Stored data entries:
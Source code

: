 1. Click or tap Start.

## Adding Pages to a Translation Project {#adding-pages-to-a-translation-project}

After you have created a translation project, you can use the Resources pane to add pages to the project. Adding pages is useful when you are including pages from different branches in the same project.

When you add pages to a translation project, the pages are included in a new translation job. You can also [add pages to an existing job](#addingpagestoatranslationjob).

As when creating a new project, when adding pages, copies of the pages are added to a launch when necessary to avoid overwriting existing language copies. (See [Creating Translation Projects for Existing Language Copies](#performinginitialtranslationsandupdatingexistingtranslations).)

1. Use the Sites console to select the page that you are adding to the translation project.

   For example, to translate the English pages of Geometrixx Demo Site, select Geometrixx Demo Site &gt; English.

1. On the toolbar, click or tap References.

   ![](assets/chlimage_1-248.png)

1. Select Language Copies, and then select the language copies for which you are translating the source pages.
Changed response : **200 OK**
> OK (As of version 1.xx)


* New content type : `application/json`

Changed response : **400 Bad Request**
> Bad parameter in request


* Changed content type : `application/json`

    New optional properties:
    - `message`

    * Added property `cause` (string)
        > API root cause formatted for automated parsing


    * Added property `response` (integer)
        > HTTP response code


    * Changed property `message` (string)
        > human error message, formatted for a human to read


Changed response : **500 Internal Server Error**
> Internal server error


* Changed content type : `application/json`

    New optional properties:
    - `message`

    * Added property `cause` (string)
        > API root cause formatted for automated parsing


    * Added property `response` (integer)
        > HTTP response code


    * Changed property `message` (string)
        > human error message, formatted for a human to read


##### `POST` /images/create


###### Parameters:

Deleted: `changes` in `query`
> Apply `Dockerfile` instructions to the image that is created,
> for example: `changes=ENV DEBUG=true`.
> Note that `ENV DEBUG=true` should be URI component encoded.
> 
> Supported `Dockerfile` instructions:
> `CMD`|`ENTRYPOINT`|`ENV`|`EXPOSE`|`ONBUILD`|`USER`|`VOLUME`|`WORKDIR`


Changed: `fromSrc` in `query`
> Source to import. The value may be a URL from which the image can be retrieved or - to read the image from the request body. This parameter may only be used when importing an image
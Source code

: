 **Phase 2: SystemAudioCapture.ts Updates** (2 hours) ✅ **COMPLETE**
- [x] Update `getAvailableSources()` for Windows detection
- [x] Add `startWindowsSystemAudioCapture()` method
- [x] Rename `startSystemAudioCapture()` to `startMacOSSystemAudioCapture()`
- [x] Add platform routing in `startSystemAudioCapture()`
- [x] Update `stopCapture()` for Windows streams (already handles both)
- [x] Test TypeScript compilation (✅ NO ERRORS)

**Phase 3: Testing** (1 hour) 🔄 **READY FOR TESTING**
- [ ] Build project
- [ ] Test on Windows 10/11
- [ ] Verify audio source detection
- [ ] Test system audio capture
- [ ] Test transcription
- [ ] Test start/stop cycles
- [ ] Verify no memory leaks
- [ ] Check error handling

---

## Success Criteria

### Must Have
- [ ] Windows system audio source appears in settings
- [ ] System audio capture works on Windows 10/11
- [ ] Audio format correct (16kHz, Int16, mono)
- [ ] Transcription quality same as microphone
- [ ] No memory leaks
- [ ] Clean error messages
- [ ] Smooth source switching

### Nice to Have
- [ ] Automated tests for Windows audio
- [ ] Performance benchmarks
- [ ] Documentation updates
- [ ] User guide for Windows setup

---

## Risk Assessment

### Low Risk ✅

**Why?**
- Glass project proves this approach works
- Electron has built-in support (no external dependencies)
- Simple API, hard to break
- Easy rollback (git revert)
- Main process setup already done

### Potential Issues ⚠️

Required work
In the entries above, tally the lines that include the string "created". Give the figure only.

Output for this exercise
2